··· Provided records
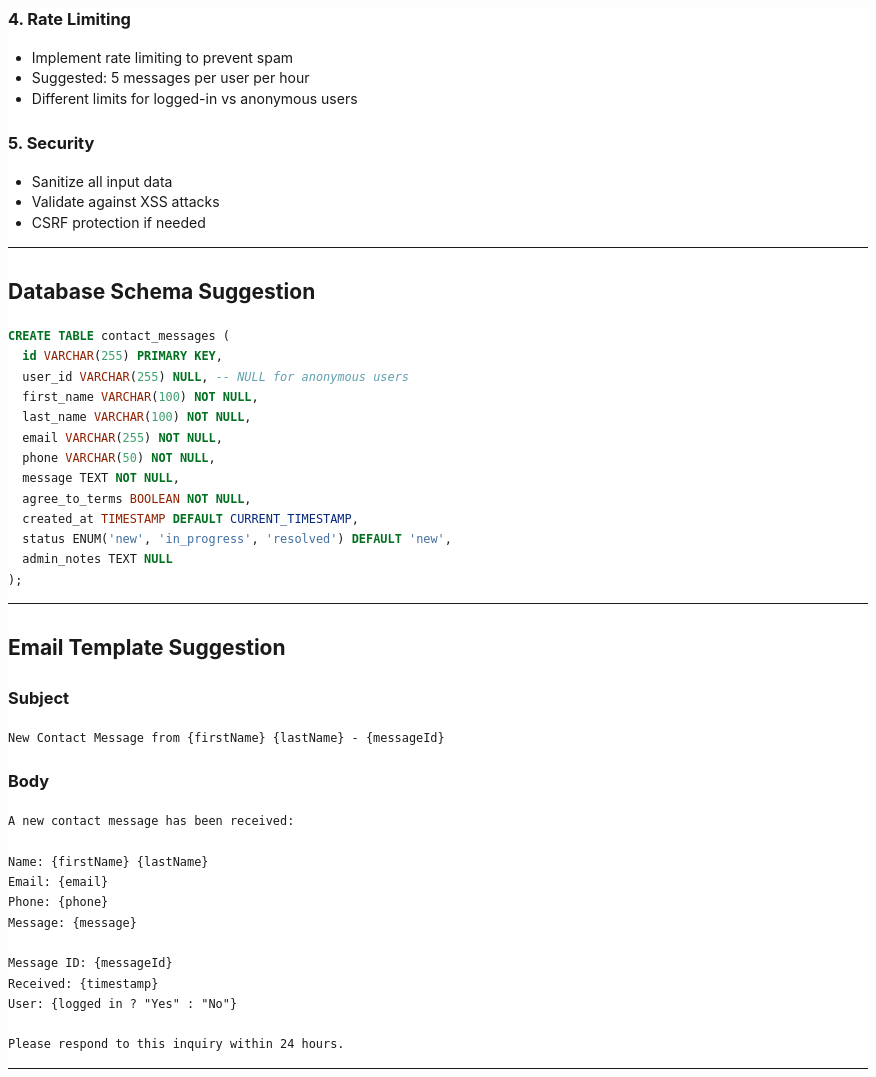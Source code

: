 ### **4. Rate Limiting**
- Implement rate limiting to prevent spam
- Suggested: 5 messages per user per hour
- Different limits for logged-in vs anonymous users

### **5. Security**
- Sanitize all input data
- Validate against XSS attacks
- CSRF protection if needed

---

## **Database Schema Suggestion**

```sql
CREATE TABLE contact_messages (
  id VARCHAR(255) PRIMARY KEY,
  user_id VARCHAR(255) NULL, -- NULL for anonymous users
  first_name VARCHAR(100) NOT NULL,
  last_name VARCHAR(100) NOT NULL,
  email VARCHAR(255) NOT NULL,
  phone VARCHAR(50) NOT NULL,
  message TEXT NOT NULL,
  agree_to_terms BOOLEAN NOT NULL,
  created_at TIMESTAMP DEFAULT CURRENT_TIMESTAMP,
  status ENUM('new', 'in_progress', 'resolved') DEFAULT 'new',
  admin_notes TEXT NULL
);
```

---

## **Email Template Suggestion**

### **Subject**
```
New Contact Message from {firstName} {lastName} - {messageId}
```

### **Body**
```
A new contact message has been received:

Name: {firstName} {lastName}
Email: {email}
Phone: {phone}
Message: {message}

Message ID: {messageId}
Received: {timestamp}
User: {logged in ? "Yes" : "No"}

Please respond to this inquiry within 24 hours.
```

---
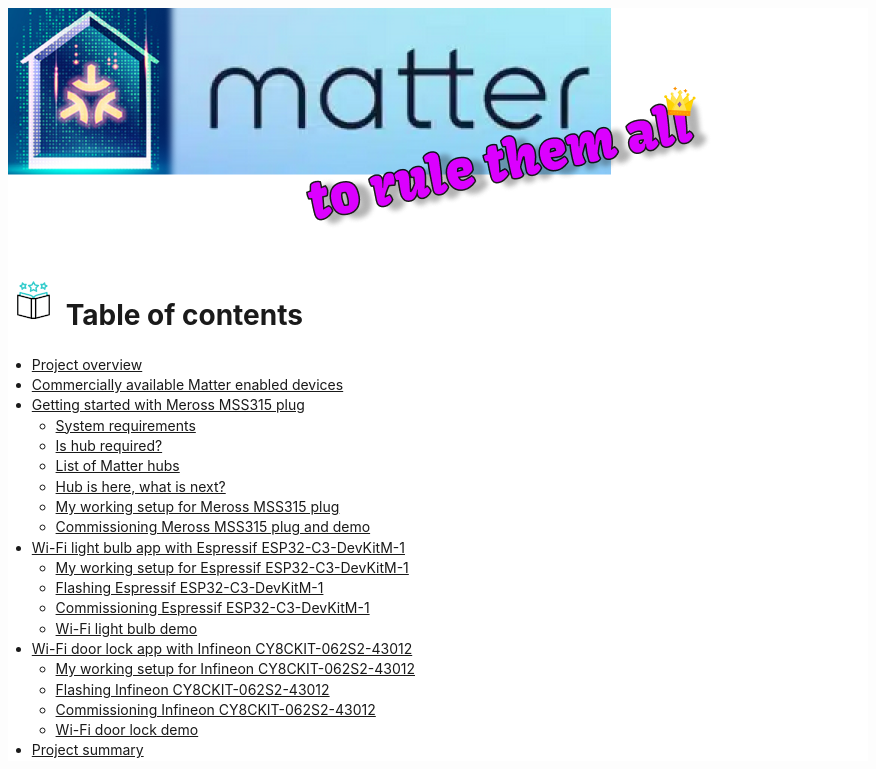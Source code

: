![matter_hero.png](assets/matter_hero_1.5.png)

# ![ToC_8.gif](assets/ToC_8.gif) Table of contents

* [Project overview](https://github.com/marcin-ch/Matter_User_Experience#project-overview)
* [Commercially available Matter enabled devices](https://github.com/marcin-ch/Matter_User_Experience#commercially-available-matter-enabled-devices)
* [Getting started with Meross MSS315 plug](https://github.com/marcin-ch/Matter_User_Experience#getting-started-with-meross-mss315-plug)
  * [System requirements](https://github.com/marcin-ch/Matter_User_Experience#system-requirements)
  * [Is hub required?](https://github.com/marcin-ch/Matter_User_Experience#is-hub-required)
  * [List of Matter hubs](https://github.com/marcin-ch/Matter_User_Experience#list-of-matter-hubs)
  * [Hub is here, what is next?](https://github.com/marcin-ch/Matter_User_Experience#hub-is-here-what-is-next)
  * [My working setup for Meross MSS315 plug](https://github.com/marcin-ch/Matter_User_Experience#my-working-setup-for-meross-mss315-plug)
  * [Commissioning Meross MSS315 plug and demo](https://github.com/marcin-ch/Matter_User_Experience#commissioning-meross-mss315-plug-and-demo)
* [Wi-Fi light bulb app with Espressif ESP32-C3-DevKitM-1](https://github.com/marcin-ch/Matter_User_Experience#wi-fi-light-bulb-app-with-espressif-esp32-c3-devkitm-1)
  * [My working setup for Espressif ESP32-C3-DevKitM-1](https://github.com/marcin-ch/Matter_User_Experience#my-working-setup-for-espressif-esp32-c3-devkitm-1)
  * [Flashing Espressif ESP32-C3-DevKitM-1](https://github.com/marcin-ch/Matter_User_Experience#flashing-espressif-esp32-c3-devkitm-1)
  * [Commissioning Espressif ESP32-C3-DevKitM-1](https://github.com/marcin-ch/Matter_User_Experience#commissioning-espressif-esp32-c3-devkitm-1)
  * [Wi-Fi light bulb demo](https://github.com/marcin-ch/Matter_User_Experience#wi-fi-light-bulb-demo)
* [Wi-Fi door lock app with Infineon CY8CKIT-062S2-43012](https://github.com/marcin-ch/Matter_User_Experience#wi-fi-door-lock-app-with-infineon-cy8ckit-062s2-43012)
  * [My working setup for Infineon CY8CKIT-062S2-43012](https://github.com/marcin-ch/Matter_User_Experience#my-working-setup-for-infineon-cy8ckit-062s2-43012)
  * [Flashing Infineon CY8CKIT-062S2-43012](https://github.com/marcin-ch/Matter_User_Experience#flashing-infineon-cy8ckit-062s2-43012)
  * [Commissioning Infineon CY8CKIT-062S2-43012](https://github.com/marcin-ch/Matter_User_Experience#commissioning-infineon-cy8ckit-062s2-43012)
  * [Wi-Fi door lock demo](https://github.com/marcin-ch/Matter_User_Experience#wi-fi-door-lock-demo)
* [Project summary](https://github.com/marcin-ch/Matter_User_Experience#project-summary)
······
■ **Work instructions**
For each line in the material above that contains the string "infineon", make a copy.

■ **Answer to this task**
* [Wi-Fi door lock app with Infineon CY8CKIT-062S2-43012](https://github.com/marcin-ch/Matter_User_Experience#wi-fi-door-lock-app-with-infineon-cy8ckit-062s2-43012)
  * [My working setup for Infineon CY8CKIT-062S2-43012](https://github.com/marcin-ch/Matter_User_Experience#my-working-setup-for-infineon-cy8ckit-062s2-43012)
  * [Flashing Infineon CY8CKIT-062S2-43012](https://github.com/marcin-ch/Matter_User_Experience#flashing-infineon-cy8ckit-062s2-43012)
  * [Commissioning Infineon CY8CKIT-062S2-43012](https://github.com/marcin-ch/Matter_User_Experience#commissioning-infineon-cy8ckit-062s2-43012)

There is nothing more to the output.